_Aim of the exercise_
Whenever a line of the data below holds the string "matter", copy that line.

▶

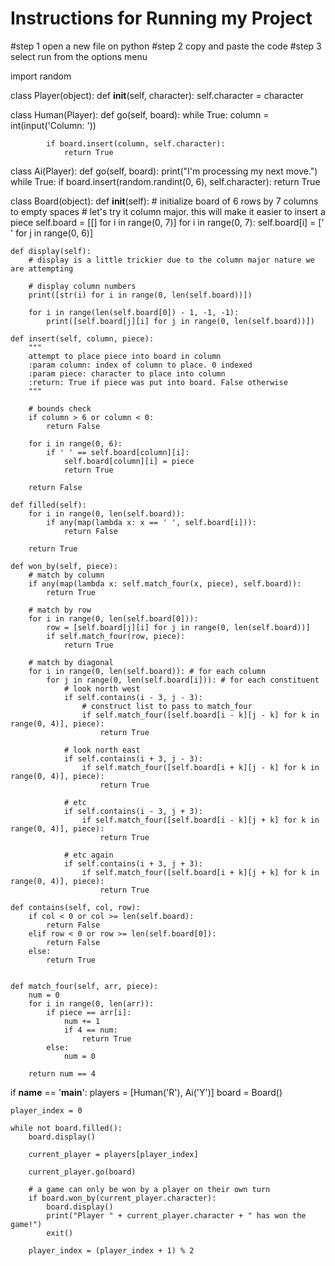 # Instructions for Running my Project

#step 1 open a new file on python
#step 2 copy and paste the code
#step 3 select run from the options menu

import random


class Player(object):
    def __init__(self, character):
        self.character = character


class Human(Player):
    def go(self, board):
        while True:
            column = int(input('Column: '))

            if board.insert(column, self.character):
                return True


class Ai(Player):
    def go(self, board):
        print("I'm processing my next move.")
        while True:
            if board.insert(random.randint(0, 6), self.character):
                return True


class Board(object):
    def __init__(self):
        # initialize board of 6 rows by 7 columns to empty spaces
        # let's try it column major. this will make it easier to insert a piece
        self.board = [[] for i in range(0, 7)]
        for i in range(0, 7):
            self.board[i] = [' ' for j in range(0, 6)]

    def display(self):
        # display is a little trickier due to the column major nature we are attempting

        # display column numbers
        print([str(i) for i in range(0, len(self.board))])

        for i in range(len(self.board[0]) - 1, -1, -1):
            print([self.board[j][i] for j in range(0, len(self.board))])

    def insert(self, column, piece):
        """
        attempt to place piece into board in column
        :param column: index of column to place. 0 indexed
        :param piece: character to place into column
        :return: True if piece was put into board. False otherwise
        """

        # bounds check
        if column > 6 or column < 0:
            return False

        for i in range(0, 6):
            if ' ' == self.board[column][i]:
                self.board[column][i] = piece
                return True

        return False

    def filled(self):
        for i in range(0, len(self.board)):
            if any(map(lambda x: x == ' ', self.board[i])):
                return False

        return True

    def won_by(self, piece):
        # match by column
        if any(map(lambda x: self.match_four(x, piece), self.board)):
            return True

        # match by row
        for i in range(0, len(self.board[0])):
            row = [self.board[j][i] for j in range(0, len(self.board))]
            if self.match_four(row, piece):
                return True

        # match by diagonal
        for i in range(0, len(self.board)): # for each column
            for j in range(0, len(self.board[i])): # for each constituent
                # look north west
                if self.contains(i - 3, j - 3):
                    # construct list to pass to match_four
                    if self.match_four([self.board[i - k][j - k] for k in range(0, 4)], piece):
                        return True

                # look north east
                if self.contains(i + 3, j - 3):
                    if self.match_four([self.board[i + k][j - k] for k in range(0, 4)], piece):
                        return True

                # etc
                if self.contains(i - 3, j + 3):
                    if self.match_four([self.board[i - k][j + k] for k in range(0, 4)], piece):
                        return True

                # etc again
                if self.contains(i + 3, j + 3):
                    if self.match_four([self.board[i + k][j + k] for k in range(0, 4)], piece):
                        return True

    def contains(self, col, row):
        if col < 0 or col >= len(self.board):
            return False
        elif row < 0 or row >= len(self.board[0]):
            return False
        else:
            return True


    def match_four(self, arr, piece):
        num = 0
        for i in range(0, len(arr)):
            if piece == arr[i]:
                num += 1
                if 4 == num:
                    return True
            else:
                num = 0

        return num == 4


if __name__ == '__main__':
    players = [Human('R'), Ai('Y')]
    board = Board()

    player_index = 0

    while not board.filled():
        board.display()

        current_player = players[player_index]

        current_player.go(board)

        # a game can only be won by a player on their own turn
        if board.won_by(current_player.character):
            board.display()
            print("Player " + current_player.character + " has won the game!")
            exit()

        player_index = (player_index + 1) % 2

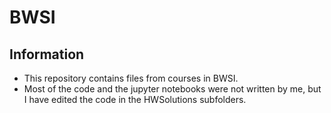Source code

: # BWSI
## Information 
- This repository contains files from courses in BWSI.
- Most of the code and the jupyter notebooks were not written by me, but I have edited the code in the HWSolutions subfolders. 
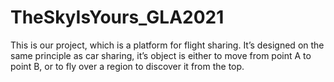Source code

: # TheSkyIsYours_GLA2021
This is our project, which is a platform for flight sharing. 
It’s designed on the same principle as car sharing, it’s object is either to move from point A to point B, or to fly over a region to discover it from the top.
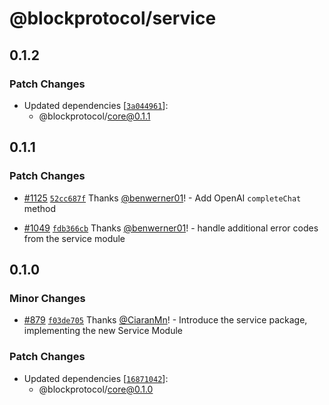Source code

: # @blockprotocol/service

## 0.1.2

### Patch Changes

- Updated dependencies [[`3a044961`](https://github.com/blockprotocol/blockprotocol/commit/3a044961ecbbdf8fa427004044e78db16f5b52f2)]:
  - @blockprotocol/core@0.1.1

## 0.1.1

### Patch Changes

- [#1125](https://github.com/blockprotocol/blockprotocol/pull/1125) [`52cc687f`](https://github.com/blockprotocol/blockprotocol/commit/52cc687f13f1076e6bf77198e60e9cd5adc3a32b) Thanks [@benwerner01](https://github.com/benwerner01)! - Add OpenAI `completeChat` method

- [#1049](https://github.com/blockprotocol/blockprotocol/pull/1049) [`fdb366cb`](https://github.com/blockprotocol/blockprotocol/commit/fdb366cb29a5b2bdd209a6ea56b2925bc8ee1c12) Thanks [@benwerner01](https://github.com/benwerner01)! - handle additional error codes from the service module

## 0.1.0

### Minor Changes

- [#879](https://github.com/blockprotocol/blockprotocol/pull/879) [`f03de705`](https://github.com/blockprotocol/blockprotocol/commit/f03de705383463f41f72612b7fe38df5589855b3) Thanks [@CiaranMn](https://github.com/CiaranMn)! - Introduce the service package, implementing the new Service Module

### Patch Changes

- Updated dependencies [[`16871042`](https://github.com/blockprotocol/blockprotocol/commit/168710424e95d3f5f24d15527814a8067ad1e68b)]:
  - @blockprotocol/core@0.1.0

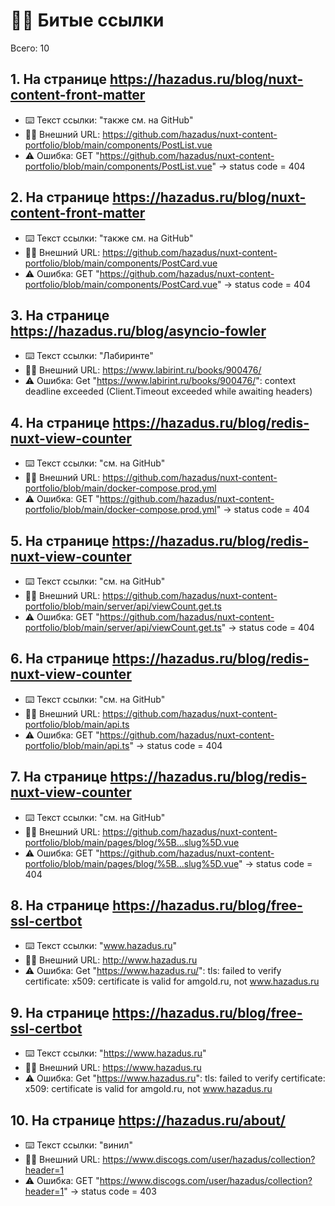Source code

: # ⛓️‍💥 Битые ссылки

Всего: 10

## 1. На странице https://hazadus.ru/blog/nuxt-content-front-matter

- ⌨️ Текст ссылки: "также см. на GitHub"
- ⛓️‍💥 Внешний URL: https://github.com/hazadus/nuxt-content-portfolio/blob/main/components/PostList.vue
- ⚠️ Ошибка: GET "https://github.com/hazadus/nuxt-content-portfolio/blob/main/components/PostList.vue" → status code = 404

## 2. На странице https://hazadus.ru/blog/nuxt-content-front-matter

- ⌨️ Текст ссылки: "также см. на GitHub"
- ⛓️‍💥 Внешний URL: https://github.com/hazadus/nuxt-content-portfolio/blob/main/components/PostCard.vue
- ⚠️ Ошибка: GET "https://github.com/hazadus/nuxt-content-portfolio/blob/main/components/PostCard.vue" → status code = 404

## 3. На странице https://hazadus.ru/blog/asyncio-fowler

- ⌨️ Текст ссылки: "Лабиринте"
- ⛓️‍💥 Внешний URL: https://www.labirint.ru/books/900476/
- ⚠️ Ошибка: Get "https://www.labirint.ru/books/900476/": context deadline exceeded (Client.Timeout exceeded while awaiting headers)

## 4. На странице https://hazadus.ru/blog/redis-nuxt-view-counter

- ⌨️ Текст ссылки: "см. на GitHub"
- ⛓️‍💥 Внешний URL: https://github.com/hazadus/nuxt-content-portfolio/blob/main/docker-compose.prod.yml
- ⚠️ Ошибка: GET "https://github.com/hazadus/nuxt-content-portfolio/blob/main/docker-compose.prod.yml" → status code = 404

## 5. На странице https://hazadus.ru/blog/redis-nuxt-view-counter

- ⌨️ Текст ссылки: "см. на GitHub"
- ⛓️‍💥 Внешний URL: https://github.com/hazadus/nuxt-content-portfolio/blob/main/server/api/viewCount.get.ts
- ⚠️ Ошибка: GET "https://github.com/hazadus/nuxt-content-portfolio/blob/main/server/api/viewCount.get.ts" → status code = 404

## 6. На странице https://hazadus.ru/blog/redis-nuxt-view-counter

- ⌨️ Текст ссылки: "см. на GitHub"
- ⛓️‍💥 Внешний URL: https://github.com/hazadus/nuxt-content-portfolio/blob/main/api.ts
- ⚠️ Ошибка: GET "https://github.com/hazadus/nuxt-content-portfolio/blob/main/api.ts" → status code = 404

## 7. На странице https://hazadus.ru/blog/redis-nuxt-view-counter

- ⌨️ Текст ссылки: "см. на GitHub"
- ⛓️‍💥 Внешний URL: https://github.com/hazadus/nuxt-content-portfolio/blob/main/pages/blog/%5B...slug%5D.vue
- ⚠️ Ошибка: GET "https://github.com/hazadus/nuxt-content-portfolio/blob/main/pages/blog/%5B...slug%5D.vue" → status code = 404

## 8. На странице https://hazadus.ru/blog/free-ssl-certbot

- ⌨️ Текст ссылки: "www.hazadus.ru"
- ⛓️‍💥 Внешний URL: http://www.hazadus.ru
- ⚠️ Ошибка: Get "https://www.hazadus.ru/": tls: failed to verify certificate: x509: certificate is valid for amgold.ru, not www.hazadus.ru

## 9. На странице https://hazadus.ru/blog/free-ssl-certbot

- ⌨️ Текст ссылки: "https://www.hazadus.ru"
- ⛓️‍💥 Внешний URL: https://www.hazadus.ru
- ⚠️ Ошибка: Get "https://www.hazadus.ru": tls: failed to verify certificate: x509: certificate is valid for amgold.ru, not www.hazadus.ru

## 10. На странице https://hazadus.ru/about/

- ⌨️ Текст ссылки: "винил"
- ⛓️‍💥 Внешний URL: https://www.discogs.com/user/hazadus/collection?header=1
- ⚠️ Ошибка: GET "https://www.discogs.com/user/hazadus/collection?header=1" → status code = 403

◀

_Finished task_
## 1. На странице https://hazadus.ru/blog/nuxt-content-front-matter
## 2. На странице https://hazadus.ru/blog/nuxt-content-front-matter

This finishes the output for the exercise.